We were organized during the oil boom in North Dakota, and many of our members were involved in the oil industry, including our first president, Wendell Smith. He and his wife Joann were particularly influential because they had been Unitarians elsewhere and brought that experience to that fledgling group.
At first we met in members’ homes, hotel meeting rooms, company hospitality room, holding Church School classes in our homes. We then rented an apartment and soon launched our first capital fund drive to purchase a moderately priced house. When a friend of the fellowship offered us a large lot for a small price, however, we built our present building, which was dedicated in 1957.

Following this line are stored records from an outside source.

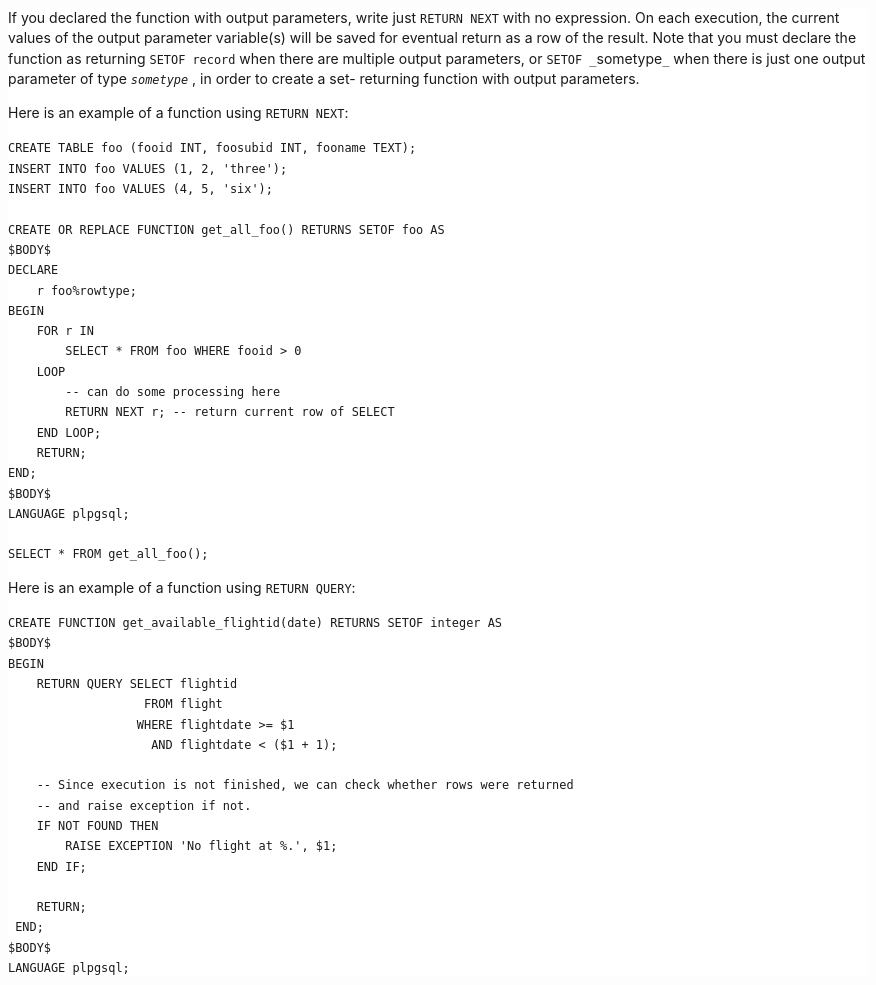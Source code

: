 If you declared the function with output parameters, write just `RETURN NEXT`
with no expression. On each execution, the current values of the output
parameter variable(s) will be saved for eventual return as a row of the
result. Note that you must declare the function as returning `SETOF record`
when there are multiple output parameters, or `SETOF _`sometype`_` when there
is just one output parameter of type _`sometype`_ , in order to create a set-
returning function with output parameters.

Here is an example of a function using `RETURN NEXT`:

    
    
    CREATE TABLE foo (fooid INT, foosubid INT, fooname TEXT);
    INSERT INTO foo VALUES (1, 2, 'three');
    INSERT INTO foo VALUES (4, 5, 'six');
    
    CREATE OR REPLACE FUNCTION get_all_foo() RETURNS SETOF foo AS
    $BODY$
    DECLARE
        r foo%rowtype;
    BEGIN
        FOR r IN
            SELECT * FROM foo WHERE fooid > 0
        LOOP
            -- can do some processing here
            RETURN NEXT r; -- return current row of SELECT
        END LOOP;
        RETURN;
    END;
    $BODY$
    LANGUAGE plpgsql;
    
    SELECT * FROM get_all_foo();
    

Here is an example of a function using `RETURN QUERY`:

    
    
    CREATE FUNCTION get_available_flightid(date) RETURNS SETOF integer AS
    $BODY$
    BEGIN
        RETURN QUERY SELECT flightid
                       FROM flight
                      WHERE flightdate >= $1
                        AND flightdate < ($1 + 1);
    
        -- Since execution is not finished, we can check whether rows were returned
        -- and raise exception if not.
        IF NOT FOUND THEN
            RAISE EXCEPTION 'No flight at %.', $1;
        END IF;
    
        RETURN;
     END;
    $BODY$
    LANGUAGE plpgsql;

We often sponsored public meetings on controversial issues at the church, and in the sixties we ran a Friday night coffee house for young adults. Community groups use the church for their meetings, and for many years a small Quaker society has held their services there on Sunday morning. Currently a Montessori School uses our building during the week.
It was the need to provide a liberal religious education for our children that fueled our original organization, and in the late 50s we had 56 children in class. Some of these children are now active members of the fellowship and their children attend the Church School.
In the early years many UU ministers gave us encouragement and support, and William Hammond, then at Grosse Pointe, Michigan, often spent a week with us during the summer. At that time we organized statewide conferences with the Fargo Fellowship and the now defunct Jamestown and Grand Forks Fellowships, and included CLF members in the area. Arthur Foote continued to visit us and conducted both the fellowship’s first UU wedding and its first UU memorial service. Carl Storm made regular appearances in our pulpit, and Emil Gudmundson sustained us over the years with encouragement and advice. John Cummins helped us form our social action policy during one of his weekends here.
The fellowship’s first paid coordinator was one of our members, Rev. Robert Horn who was chaplain at the State Industrial School. Later we hired Brian Palacek with the specific goal of focusing the fellowship needs and purposes. This led to our participation with Fargo in the extension ministry of Rev. Lucy Hitchcock.
In July 1986, the fellowship called its first fulltime minister, and Rev. Lynn Smith-Roberts conducted her first service as our minister on September 7, 1986.